How to complete this task — Two lines below mark the span: the one containing "A Better, Safer" and the one containing "If you wish". Set down both, plus every line between, exactly as they stand, and nothing else.

Exercise data —
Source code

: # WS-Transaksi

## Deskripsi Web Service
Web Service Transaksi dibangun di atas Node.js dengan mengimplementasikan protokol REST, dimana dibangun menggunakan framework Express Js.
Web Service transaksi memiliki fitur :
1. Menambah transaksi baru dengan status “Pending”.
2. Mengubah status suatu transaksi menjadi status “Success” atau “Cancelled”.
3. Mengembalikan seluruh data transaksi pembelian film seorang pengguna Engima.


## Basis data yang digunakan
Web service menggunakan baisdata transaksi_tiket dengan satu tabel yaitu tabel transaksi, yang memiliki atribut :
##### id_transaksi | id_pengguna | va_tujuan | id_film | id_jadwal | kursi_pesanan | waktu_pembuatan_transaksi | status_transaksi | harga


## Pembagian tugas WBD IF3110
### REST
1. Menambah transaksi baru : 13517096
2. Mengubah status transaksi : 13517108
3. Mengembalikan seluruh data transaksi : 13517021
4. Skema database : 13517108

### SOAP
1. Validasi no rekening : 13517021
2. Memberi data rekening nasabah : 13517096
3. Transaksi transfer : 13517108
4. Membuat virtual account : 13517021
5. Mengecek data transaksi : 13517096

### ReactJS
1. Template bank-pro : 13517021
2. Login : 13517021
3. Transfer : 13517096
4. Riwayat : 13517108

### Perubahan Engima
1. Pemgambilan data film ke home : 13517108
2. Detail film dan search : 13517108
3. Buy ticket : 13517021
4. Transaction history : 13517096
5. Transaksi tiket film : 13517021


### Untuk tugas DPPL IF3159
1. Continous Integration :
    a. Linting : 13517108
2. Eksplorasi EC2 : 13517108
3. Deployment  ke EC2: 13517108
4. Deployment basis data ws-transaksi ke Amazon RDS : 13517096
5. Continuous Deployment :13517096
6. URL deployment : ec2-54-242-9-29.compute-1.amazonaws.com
--
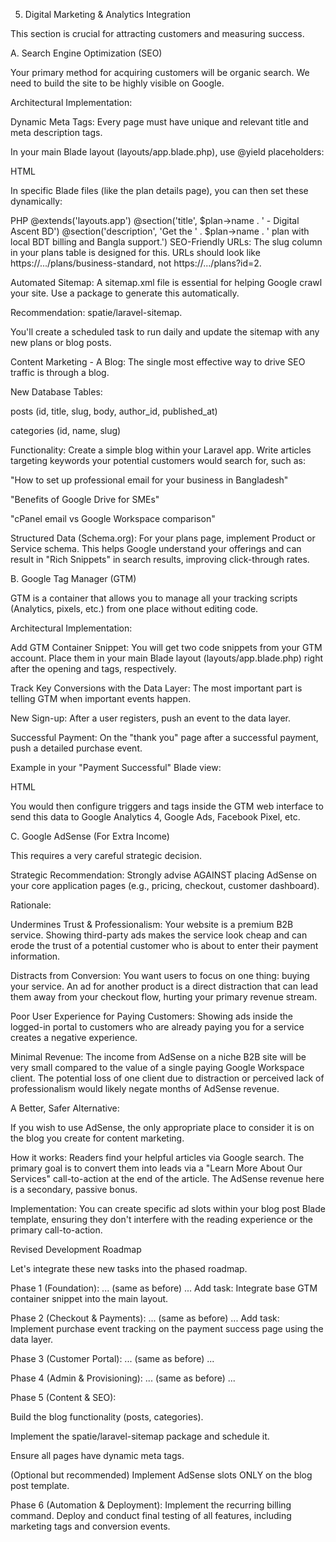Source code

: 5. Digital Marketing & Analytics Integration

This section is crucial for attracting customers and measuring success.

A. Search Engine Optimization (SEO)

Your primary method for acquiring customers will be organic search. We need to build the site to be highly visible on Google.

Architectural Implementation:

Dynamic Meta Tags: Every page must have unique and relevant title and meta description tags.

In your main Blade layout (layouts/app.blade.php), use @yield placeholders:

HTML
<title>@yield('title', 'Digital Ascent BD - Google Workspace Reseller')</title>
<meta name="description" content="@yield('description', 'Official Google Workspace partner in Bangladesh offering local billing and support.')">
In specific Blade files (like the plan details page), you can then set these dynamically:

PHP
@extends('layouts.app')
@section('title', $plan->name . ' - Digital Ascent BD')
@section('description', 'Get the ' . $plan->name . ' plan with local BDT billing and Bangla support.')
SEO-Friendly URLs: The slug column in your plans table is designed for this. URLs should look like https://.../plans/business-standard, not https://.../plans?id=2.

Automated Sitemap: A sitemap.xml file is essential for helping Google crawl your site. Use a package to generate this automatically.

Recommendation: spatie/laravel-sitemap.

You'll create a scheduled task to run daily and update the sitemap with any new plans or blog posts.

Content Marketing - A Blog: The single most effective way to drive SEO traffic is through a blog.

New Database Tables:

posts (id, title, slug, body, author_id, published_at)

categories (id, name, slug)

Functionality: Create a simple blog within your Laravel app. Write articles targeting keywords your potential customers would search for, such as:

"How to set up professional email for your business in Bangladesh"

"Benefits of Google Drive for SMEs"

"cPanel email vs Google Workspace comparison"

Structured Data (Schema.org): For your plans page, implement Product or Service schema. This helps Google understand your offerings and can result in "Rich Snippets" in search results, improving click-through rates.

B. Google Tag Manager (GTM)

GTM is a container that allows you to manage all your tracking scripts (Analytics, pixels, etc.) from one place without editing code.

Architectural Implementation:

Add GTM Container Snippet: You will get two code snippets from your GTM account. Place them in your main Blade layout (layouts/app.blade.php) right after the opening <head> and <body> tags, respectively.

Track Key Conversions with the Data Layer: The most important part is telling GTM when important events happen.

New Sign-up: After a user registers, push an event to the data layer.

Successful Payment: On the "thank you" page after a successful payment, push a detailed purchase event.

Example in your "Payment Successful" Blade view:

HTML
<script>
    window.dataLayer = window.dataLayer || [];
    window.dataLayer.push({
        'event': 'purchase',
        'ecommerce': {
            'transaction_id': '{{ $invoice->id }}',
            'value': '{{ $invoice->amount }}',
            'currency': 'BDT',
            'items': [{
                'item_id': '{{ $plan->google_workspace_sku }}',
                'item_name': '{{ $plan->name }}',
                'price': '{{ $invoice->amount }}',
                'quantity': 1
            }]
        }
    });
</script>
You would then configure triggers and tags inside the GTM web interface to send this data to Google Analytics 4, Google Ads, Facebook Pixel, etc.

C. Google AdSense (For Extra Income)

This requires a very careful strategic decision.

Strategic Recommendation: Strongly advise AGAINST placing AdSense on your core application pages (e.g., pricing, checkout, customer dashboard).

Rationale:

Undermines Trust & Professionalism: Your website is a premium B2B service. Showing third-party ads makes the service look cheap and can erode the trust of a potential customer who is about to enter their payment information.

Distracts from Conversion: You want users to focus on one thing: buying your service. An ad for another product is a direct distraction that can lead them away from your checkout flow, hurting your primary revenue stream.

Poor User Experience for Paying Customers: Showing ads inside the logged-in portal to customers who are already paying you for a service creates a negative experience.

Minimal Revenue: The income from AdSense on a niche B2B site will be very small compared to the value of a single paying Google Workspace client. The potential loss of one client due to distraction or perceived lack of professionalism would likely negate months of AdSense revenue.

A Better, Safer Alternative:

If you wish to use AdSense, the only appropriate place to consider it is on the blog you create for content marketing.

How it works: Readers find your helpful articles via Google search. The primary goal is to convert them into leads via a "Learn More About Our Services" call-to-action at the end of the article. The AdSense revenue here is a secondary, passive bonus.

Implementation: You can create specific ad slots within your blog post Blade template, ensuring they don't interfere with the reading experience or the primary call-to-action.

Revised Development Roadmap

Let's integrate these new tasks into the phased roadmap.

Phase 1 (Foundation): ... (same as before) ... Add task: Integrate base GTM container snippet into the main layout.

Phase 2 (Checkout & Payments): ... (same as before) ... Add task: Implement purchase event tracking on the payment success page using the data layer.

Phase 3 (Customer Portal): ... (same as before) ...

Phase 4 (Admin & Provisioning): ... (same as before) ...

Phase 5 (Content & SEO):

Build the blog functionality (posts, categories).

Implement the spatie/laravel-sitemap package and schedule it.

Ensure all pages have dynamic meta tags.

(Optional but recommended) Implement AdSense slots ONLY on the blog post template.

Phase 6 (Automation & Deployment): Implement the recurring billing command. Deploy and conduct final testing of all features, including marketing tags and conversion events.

Response box —
A Better, Safer Alternative:

If you wish to use AdSense, the only appropriate place to consider it is on the blog you create for content marketing.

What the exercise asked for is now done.